▶ **Task to carry out**:
Only one stretch of the data below is wanted: the lines starting at the one with "2025-07-10 | -0.52%" and ending at the one with "2025-08-07 | 0.88%", both included, given again exactly.
-- Exercise material follows --
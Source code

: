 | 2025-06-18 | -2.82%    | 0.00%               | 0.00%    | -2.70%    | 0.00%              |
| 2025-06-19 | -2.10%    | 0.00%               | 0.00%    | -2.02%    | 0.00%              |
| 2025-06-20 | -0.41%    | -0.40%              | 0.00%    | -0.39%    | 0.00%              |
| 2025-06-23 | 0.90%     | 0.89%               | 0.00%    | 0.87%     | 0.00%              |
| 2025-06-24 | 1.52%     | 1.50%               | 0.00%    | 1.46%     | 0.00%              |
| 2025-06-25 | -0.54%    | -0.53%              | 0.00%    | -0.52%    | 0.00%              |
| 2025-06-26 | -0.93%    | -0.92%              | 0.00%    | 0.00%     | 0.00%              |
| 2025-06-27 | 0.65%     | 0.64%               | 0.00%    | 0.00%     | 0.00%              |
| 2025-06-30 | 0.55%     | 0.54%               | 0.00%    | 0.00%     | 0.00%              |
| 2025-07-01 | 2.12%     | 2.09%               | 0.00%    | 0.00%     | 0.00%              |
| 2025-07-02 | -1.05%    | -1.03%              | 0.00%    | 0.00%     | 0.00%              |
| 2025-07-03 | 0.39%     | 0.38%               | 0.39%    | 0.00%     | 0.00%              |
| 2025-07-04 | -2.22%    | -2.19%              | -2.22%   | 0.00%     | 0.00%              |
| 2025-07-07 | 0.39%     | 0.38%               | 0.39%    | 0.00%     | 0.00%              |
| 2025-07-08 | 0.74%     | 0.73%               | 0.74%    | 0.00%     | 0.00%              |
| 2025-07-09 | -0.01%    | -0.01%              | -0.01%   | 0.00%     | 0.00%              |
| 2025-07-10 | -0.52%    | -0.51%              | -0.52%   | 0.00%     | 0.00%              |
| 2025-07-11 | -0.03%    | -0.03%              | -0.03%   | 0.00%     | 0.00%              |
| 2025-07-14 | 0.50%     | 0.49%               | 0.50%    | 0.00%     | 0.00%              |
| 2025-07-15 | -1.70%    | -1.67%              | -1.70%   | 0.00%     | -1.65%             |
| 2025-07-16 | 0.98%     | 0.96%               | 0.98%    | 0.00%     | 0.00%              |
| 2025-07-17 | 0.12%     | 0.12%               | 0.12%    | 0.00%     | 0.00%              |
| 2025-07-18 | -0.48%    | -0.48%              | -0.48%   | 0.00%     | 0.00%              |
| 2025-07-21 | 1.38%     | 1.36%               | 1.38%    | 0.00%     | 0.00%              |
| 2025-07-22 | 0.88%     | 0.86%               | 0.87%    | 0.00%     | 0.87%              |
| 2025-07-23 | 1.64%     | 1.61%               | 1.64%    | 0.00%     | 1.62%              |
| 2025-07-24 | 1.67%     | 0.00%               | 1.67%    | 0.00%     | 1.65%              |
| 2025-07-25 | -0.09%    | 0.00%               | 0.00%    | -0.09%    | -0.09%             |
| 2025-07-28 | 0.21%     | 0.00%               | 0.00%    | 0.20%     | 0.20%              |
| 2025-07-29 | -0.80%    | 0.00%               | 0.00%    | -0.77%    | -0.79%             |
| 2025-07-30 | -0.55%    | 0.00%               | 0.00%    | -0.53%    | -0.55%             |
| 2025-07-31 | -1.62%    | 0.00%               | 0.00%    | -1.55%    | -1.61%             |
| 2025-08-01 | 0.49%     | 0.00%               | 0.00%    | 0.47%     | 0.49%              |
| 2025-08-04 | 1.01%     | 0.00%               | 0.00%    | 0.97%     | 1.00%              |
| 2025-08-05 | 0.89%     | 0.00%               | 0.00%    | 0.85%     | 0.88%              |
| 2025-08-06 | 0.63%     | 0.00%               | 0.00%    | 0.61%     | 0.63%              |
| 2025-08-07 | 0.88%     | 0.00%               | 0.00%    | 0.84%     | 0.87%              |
-- Exercise material concluded --
-- Exercise material follows --
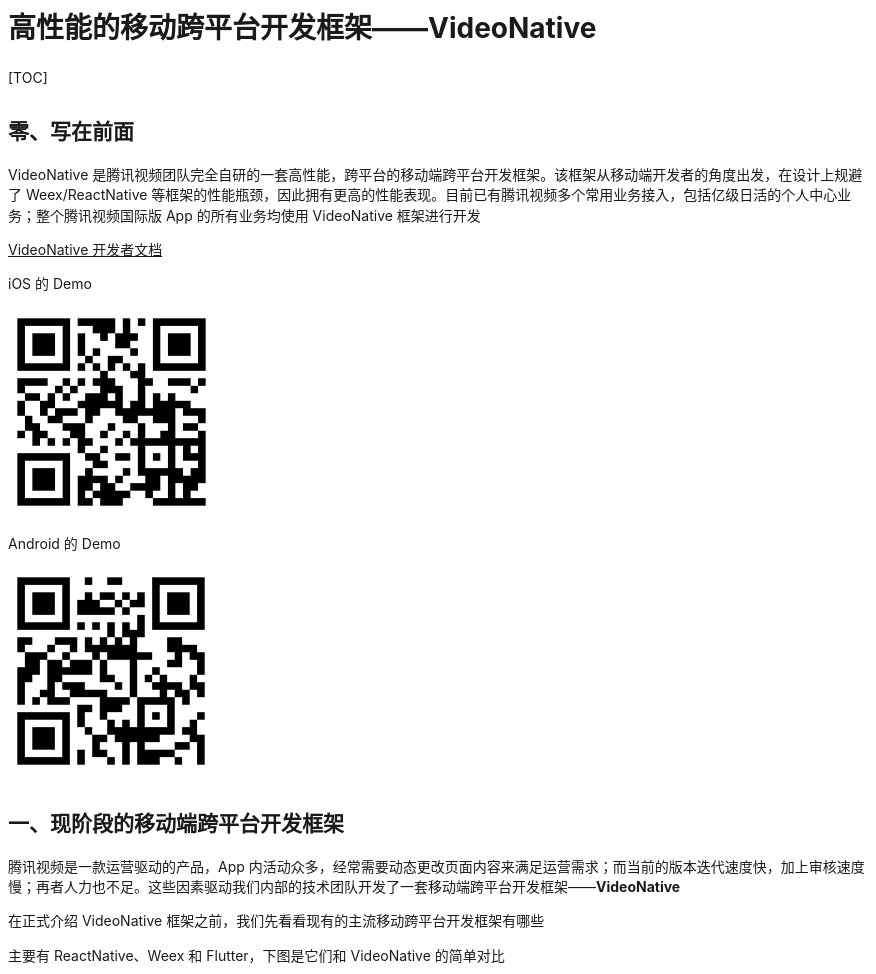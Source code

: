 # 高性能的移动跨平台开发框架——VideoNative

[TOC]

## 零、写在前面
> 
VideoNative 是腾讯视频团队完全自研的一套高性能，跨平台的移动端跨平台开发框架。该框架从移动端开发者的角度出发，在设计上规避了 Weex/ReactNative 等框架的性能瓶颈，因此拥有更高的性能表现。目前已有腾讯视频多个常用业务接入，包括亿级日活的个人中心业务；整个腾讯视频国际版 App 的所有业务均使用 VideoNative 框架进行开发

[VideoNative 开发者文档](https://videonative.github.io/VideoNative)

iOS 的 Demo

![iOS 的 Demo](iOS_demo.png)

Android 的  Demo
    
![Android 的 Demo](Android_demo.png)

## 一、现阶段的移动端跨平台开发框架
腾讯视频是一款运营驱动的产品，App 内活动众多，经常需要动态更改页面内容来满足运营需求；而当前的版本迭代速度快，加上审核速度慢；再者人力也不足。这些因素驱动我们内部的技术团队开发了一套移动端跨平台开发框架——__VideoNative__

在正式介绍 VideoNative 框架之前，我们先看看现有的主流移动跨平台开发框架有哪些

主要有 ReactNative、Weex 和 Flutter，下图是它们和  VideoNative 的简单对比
-- Exercise material concluded --
-- Exercise material follows --
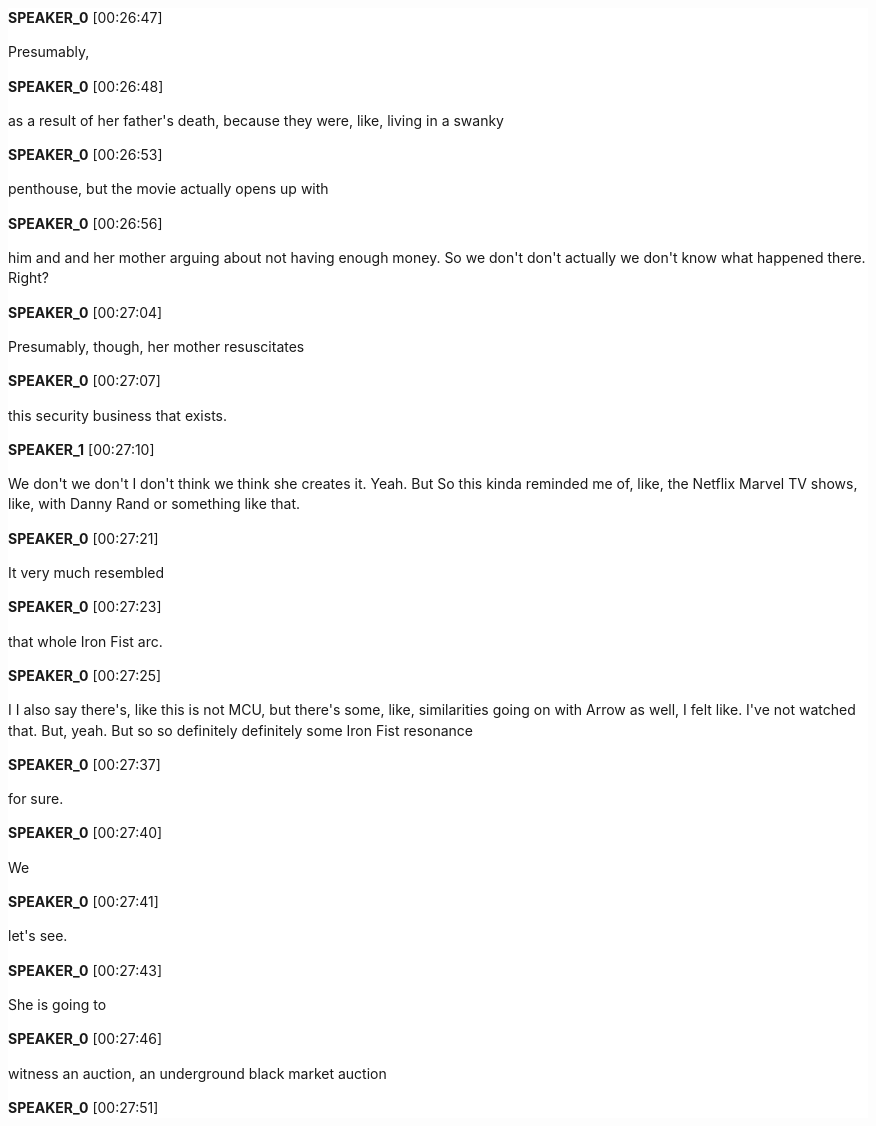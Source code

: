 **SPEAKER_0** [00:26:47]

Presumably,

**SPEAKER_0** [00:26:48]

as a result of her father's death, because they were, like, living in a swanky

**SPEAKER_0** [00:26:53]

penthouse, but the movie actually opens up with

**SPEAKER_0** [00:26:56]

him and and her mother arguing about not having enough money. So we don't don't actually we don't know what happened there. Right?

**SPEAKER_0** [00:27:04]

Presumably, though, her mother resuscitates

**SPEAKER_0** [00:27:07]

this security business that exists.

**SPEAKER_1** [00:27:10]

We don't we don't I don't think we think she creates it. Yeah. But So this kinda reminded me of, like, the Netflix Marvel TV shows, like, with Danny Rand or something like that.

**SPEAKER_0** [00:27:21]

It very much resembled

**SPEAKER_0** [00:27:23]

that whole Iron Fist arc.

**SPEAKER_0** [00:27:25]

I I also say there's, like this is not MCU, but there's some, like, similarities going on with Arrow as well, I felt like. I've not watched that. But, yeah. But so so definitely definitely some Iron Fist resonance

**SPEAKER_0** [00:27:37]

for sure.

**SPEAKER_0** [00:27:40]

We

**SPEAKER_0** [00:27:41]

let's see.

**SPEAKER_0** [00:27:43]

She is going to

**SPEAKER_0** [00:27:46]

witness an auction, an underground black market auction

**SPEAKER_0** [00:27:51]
-- Exercise material concluded --
▶ **Expected output**:
| 2025-07-10 | -0.52%    | -0.51%              | -0.52%   | 0.00%     | 0.00%              |
| 2025-07-11 | -0.03%    | -0.03%              | -0.03%   | 0.00%     | 0.00%              |
| 2025-07-14 | 0.50%     | 0.49%               | 0.50%    | 0.00%     | 0.00%              |
| 2025-07-15 | -1.70%    | -1.67%              | -1.70%   | 0.00%     | -1.65%             |
| 2025-07-16 | 0.98%     | 0.96%               | 0.98%    | 0.00%     | 0.00%              |
| 2025-07-17 | 0.12%     | 0.12%               | 0.12%    | 0.00%     | 0.00%              |
| 2025-07-18 | -0.48%    | -0.48%              | -0.48%   | 0.00%     | 0.00%              |
| 2025-07-21 | 1.38%     | 1.36%               | 1.38%    | 0.00%     | 0.00%              |
| 2025-07-22 | 0.88%     | 0.86%               | 0.87%    | 0.00%     | 0.87%              |
| 2025-07-23 | 1.64%     | 1.61%               | 1.64%    | 0.00%     | 1.62%              |
| 2025-07-24 | 1.67%     | 0.00%               | 1.67%    | 0.00%     | 1.65%              |
| 2025-07-25 | -0.09%    | 0.00%               | 0.00%    | -0.09%    | -0.09%             |
| 2025-07-28 | 0.21%     | 0.00%               | 0.00%    | 0.20%     | 0.20%              |
| 2025-07-29 | -0.80%    | 0.00%               | 0.00%    | -0.77%    | -0.79%             |
| 2025-07-30 | -0.55%    | 0.00%               | 0.00%    | -0.53%    | -0.55%             |
| 2025-07-31 | -1.62%    | 0.00%               | 0.00%    | -1.55%    | -1.61%             |
| 2025-08-01 | 0.49%     | 0.00%               | 0.00%    | 0.47%     | 0.49%              |
| 2025-08-04 | 1.01%     | 0.00%               | 0.00%    | 0.97%     | 1.00%              |
| 2025-08-05 | 0.89%     | 0.00%               | 0.00%    | 0.85%     | 0.88%              |
| 2025-08-06 | 0.63%     | 0.00%               | 0.00%    | 0.61%     | 0.63%              |
| 2025-08-07 | 0.88%     | 0.00%               | 0.00%    | 0.84%     | 0.87%              |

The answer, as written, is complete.